(Records shown):
== Segment start ==

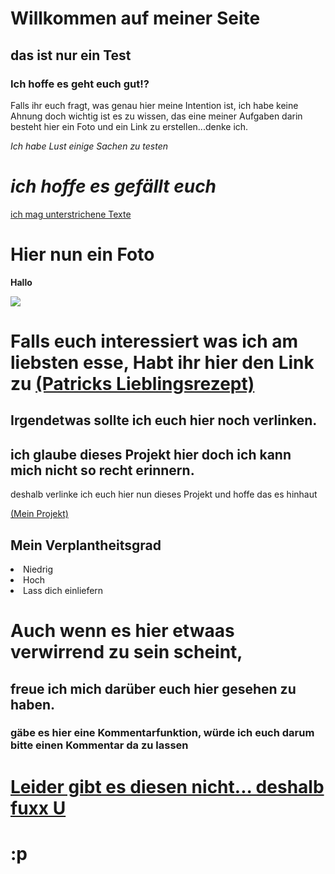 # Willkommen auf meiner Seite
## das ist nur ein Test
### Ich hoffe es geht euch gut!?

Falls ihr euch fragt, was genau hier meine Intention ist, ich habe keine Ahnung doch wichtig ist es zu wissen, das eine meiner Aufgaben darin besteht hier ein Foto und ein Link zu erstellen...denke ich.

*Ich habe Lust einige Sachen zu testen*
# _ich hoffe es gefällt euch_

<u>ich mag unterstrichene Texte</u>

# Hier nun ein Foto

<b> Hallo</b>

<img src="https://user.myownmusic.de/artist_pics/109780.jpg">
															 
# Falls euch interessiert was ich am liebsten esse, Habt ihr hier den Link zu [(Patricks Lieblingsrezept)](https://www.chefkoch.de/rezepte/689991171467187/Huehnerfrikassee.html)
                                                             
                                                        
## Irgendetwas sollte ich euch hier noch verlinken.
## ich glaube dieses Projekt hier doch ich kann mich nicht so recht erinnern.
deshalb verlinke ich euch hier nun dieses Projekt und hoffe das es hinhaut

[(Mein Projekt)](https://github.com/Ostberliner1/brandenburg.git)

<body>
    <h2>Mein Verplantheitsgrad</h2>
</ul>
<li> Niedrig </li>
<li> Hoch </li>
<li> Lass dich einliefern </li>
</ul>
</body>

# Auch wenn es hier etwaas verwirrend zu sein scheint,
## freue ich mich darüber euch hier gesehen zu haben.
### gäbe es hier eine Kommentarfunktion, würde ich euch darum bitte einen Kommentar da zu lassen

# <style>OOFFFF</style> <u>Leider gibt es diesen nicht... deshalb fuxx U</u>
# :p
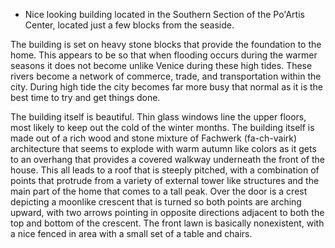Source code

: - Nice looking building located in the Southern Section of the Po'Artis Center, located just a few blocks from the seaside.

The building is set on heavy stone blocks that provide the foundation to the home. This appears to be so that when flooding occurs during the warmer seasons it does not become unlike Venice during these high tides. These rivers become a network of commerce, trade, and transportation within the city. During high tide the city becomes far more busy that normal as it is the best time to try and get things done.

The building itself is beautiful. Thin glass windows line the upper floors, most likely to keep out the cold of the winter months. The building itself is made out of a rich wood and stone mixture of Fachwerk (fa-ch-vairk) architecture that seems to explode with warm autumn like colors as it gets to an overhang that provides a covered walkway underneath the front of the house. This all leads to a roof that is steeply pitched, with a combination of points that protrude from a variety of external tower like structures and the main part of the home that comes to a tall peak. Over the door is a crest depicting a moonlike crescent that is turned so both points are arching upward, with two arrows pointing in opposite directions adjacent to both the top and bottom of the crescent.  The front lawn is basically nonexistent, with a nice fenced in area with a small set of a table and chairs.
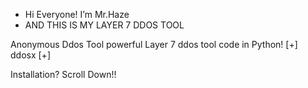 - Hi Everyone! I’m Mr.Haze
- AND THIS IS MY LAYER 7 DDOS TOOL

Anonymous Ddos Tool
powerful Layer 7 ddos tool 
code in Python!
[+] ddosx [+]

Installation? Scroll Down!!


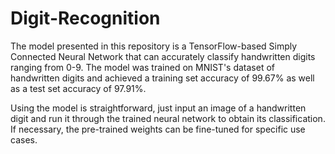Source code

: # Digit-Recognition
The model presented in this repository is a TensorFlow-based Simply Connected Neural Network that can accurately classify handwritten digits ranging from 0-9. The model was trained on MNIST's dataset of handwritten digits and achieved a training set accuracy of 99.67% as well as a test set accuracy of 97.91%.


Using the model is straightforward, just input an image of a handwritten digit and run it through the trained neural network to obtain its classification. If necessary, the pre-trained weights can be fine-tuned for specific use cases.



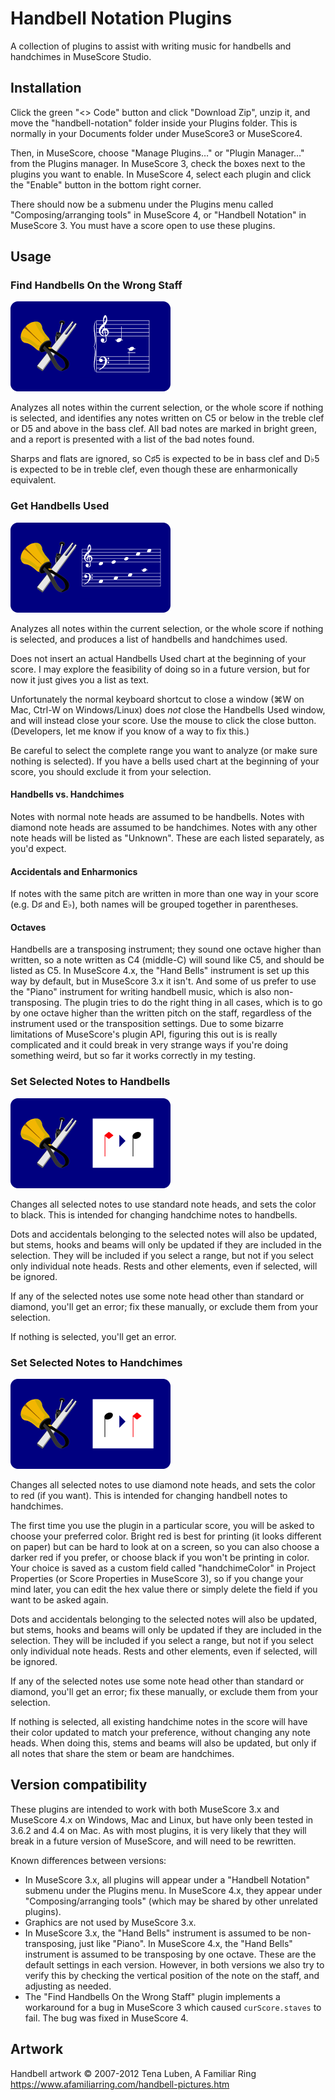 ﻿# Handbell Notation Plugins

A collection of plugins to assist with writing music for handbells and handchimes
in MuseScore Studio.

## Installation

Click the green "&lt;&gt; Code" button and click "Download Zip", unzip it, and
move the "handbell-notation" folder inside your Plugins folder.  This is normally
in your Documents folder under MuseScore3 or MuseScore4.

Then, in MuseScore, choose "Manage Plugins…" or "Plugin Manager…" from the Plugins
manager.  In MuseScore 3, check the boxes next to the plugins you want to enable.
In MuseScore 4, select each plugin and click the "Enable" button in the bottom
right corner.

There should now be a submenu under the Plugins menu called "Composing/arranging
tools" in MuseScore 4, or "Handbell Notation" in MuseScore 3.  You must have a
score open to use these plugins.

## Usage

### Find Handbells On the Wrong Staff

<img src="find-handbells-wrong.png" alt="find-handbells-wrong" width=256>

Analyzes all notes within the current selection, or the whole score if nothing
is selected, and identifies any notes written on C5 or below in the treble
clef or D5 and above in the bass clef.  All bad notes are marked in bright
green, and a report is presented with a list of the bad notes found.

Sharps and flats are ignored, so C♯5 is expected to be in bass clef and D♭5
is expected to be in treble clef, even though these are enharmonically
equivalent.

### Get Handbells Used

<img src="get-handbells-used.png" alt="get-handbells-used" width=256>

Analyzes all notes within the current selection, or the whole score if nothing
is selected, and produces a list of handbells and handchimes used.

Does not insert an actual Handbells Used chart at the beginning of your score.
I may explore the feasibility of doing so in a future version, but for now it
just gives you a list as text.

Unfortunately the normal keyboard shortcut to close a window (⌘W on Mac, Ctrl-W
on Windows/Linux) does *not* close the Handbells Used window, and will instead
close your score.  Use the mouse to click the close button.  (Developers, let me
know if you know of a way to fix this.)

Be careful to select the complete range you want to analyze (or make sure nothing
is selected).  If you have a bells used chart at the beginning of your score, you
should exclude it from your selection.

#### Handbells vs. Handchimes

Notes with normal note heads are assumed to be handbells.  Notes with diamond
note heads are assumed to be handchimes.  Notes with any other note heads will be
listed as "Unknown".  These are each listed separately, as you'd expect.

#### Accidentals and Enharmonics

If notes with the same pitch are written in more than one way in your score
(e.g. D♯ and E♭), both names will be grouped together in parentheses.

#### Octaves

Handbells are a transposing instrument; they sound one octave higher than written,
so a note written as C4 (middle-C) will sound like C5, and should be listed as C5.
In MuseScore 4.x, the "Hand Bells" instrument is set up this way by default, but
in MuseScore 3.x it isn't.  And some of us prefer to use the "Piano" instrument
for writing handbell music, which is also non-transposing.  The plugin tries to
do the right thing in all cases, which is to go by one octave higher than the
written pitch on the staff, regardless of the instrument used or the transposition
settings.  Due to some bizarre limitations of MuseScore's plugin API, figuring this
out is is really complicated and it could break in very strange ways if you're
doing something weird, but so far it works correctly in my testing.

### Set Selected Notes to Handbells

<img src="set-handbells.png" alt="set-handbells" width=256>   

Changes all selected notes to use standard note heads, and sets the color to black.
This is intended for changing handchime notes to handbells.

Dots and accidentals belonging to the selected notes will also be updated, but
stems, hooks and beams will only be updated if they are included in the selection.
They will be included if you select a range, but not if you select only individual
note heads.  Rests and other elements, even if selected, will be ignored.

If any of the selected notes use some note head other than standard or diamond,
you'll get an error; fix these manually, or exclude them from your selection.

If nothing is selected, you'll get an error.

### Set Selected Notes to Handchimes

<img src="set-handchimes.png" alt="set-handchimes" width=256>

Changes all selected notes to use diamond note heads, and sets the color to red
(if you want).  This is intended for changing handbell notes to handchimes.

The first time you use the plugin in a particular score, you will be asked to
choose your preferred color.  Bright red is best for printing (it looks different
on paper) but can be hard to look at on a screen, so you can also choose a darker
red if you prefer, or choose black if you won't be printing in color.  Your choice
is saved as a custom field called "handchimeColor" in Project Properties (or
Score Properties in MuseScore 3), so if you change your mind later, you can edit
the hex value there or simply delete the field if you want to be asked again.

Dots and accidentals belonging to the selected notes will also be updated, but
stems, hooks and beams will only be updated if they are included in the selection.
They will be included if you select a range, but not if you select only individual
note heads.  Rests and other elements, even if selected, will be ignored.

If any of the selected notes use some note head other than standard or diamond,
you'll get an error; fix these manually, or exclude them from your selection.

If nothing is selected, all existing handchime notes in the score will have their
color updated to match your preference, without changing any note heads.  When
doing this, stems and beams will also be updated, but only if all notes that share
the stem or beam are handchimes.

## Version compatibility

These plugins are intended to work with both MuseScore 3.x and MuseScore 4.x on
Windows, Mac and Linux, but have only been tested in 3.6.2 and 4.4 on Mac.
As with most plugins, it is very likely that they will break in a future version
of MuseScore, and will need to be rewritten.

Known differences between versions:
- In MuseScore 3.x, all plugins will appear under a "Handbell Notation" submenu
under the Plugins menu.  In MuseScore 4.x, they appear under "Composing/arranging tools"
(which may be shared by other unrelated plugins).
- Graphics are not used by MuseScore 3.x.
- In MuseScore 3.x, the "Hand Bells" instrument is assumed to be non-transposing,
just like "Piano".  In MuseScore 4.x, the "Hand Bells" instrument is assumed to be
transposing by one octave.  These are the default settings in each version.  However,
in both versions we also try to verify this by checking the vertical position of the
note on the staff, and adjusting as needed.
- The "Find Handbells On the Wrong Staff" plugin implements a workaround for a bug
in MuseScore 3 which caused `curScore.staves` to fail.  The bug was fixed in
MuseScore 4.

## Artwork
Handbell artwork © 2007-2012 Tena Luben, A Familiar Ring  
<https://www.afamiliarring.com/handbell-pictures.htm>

== Segment end ==

(Assigned task): With the line holding "Notes with normal" as the first and the line holding "#### Accidentals and Enharmonics" as the last, please transcribe exactly the lines of the material above in that range and nothing else.

(Exercise output):
Notes with normal note heads are assumed to be handbells.  Notes with diamond
note heads are assumed to be handchimes.  Notes with any other note heads will be
listed as "Unknown".  These are each listed separately, as you'd expect.

#### Accidentals and Enharmonics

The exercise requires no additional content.